British Columbia

Closure of long-running Chinatown business raises fears for historic neighbourhood's future

After closing the store for three months due to the COVID-19 pandemic, Li says she recently found out that her landlord isn't willing to apply for the Canada Emergency Commercial Rent Assistance (CECRA) for small businesses.

National historic site should be granted federal support like Granville Island was, advocates say

Jin Li says she's closing up shop in September after 15 years in business, because her landlord won't apply for the COVID federal rent subsidy. (Ben Nelms/CBC)

UPDATE: Jin Li, the owner of Chinese Art Crafts, said she has received a federal loan of $40,000, which will allow her to stay open until her lease runs out on Oct. 31, 2020.


Jin Li has owned her store Chinese Art Crafts for 15 years. But come September, the shop will be shutting its doors permanently.

After closing the store for three months due to the COVID-19 pandemic, Li says she recently found out that her landlord isn't willing to apply for the Canada Emergency Commercial Rent Assistance (CECRA) for small businesses.

This subsidy covers half the rent for up to four months, leaving the remaining 50 per cent to be split between the tenant and landlord.

"Suddenly, you tell me I have to pay full month's rent. How could I afford that? We didn't even open," said Lin.

After 15 years of business, Chinese Art Crafts, located in Vancouver's historic Chinatown, is closing its doors. (Ben Nelms/CBC)

Vancouver Chinatown Legacy Stewardship Group co-chair Michael Tan fears Li's store will be the first of many to close in the historic neighbourhood, because the businesses don't qualify for the available grant programs.

"Some of the other programs don't apply, like the wage subsidy program for businesses," said Tan. "There are a lot of these cultural heritage businesses that are falling through the gaps of what's available right now." 

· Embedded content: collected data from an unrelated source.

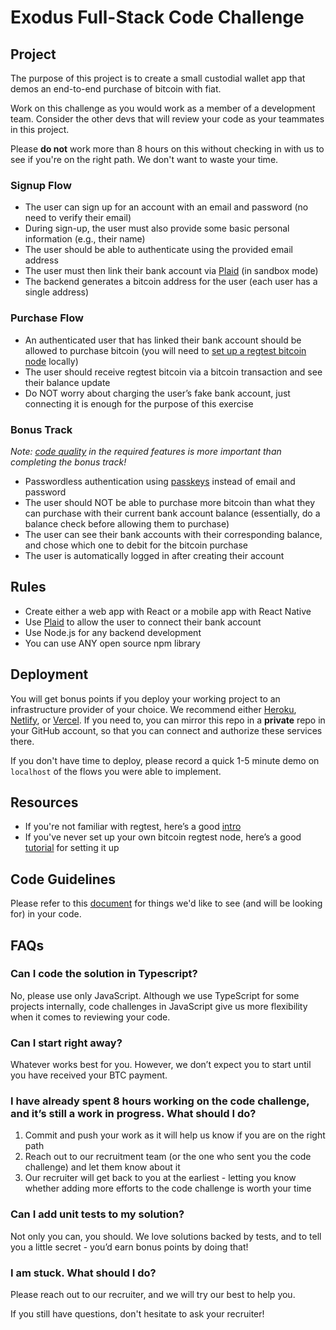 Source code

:# Exodus Full-Stack Code Challenge

## Project

The purpose of this project is to create a small custodial wallet app that demos an end-to-end purchase of bitcoin with fiat.

Work on this challenge as you would work as a member of a development team. Consider the other devs that will review your code as your teammates in this project.

Please **do not** work more than 8 hours on this without checking in with us to see if you're on the right path. We don't want to waste your time.

### Signup Flow

- The user can sign up for an account with an email and password (no need to verify their email)
- During sign-up, the user must also provide some basic personal information (e.g., their name)
- The user should be able to authenticate using the provided email address
- The user must then link their bank account via [Plaid](https://plaid.com) (in sandbox mode)
- The backend generates a bitcoin address for the user (each user has a single address)

### Purchase Flow

- An authenticated user that has linked their bank account should be allowed to purchase bitcoin (you will need to [set up a regtest bitcoin node](https://developer.bitcoin.org/examples/testing.html#regtest-mode) locally)
- The user should receive regtest bitcoin via a bitcoin transaction and see their balance update
- Do NOT worry about charging the user’s fake bank account, just connecting it is enough for the purpose of this exercise

### Bonus Track

_Note: [code quality](#code-guidelines) in the required features is more important than completing the bonus track!_

- Passwordless authentication using [passkeys](https://passkeys.dev) instead of email and password
- The user should NOT be able to purchase more bitcoin than what they can purchase with their current bank account balance (essentially, do a balance check before allowing them to purchase)
- The user can see their bank accounts with their corresponding balance, and chose which one to debit for the bitcoin purchase
- The user is automatically logged in after creating their account

## Rules

- Create either a web app with React or a mobile app with React Native
- Use [Plaid](https://plaid.com) to allow the user to connect their bank account
- Use Node.js for any backend development
- You can use ANY open source npm library

## Deployment

You will get bonus points if you deploy your working project to an infrastructure provider of your choice. We recommend either [Heroku](https://www.heroku.com), [Netlify](https://www.netlify.com), or [Vercel](https://vercel.com). If you need to, you can mirror this repo in a **private** repo in your GitHub account, so that you can connect and authorize these services there.

If you don't have time to deploy, please record a quick 1-5 minute demo on `localhost` of the flows you were able to implement.

## Resources

- If you're not familiar with regtest, here’s a good [intro](https://bitcoin.stackexchange.com/questions/70156/difference-between-regtest-and-testnet)
- If you've never set up your own bitcoin regtest node, here’s a good [tutorial](https://gist.github.com/olistic/2d5e303da5eb9ff4fa5f794b39171842) for setting it up

## Code Guidelines

Please refer to this [document](https://github.com/ExodusMovementInterviews/exodus-hiring-code-guidelines) for things we'd like to see (and will be looking for) in your code.

## FAQs

### Can I code the solution in Typescript?
No, please use only JavaScript. Although we use TypeScript for some projects internally, code challenges in JavaScript give us more flexibility when it comes to reviewing your code.
    
### Can I start right away? 
Whatever works best for you. However, we don’t expect you to start until you have received your BTC payment.
    
### I have already spent 8 hours working on the code challenge, and it’s still a work in progress. What should I do?
1. Commit and push your work as it will help us know if you are on the right path  
2. Reach out to our recruitment team (or the one who sent you the code challenge) and let them know about it  
3. Our recruiter will get back to you at the earliest - letting you know whether adding more efforts to the code challenge is worth your time
    
### Can I add unit tests to my solution?
Not only you can, you should. We love solutions backed by tests, and to tell you a little secret - you’d earn bonus points by doing that!
    
### I am stuck. What should I do?
Please reach out to our recruiter, and we will try our best to help you.

If you still have questions, don't hesitate to ask your recruiter!
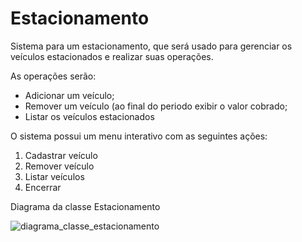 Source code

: # Estacionamento
Sistema para um estacionamento, que será usado para gerenciar os veículos estacionados e realizar suas operações.

As operações serão:
- Adicionar um veículo;
- Remover um veículo (ao final do periodo exibir o valor cobrado;
- Listar os veículos estacionados

O sistema possui um menu interativo com as seguintes ações:
1. Cadastrar veículo
2. Remover veículo
3. Listar veículos
4. Encerrar



Diagrama da classe Estacionamento

![diagrama_classe_estacionamento](https://github.com/JullyVaz/Estacionamento/assets/110746371/4e1562ac-edb5-46a9-9810-66bcb1f99c74)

In a letter written to federal ministers Mélanie Joly and Mary Ng on July 15, Tan said the stewardship group is hoping for a targeted support program, similar to the one granted to Granville Island. The tourism-based district was given $17 million to help businesses get back on their feet during the pandemic.

Tan argues, like Granville Island, Chinatown is also a tourist destination whose legacy, small businesses, rely heavily on tourism traffic.

"We're looking for the same treatment here in Chinatown to make sure we can weather the pandemic," he said.

In a similar move, Vancouver-East MP Jenny Kwan also wrote a letter to the federal government July 24 asking it to provide assistance to the businesses in Chinatown, which was designated a national historic site in 2010.

"Chinatown as we've come to love, and the history that it carries, will be lost as well," Kwan told CBC news. "This cannot be allowed to happen." 

Kwan said small businesses should be given the opportunity to apply for CECRA, instead of the landlords.

'I hope the other stores will stay strong'

Li opened her store when she first moved to Canada and says running the shop allowed her to learn English quickly through interactions with customers.

She also calls the store her second home because she's surrounded by Chinese cultural items every day. Her focus now, she said, is to clear out the thousands of dollars worth of inventory in the shop.

"I've cried many times because it's sad," said Li. "Nobody can help me."

Even though she's leaving, Li said she hopes other stores are able to survive the pandemic.

"I hope the other stores will stay strong."

The building's landlord and its management company were contacted for comment but have yet to respond.

The CECRA program was scheduled to end on July 31, 2020, but was extended by one month.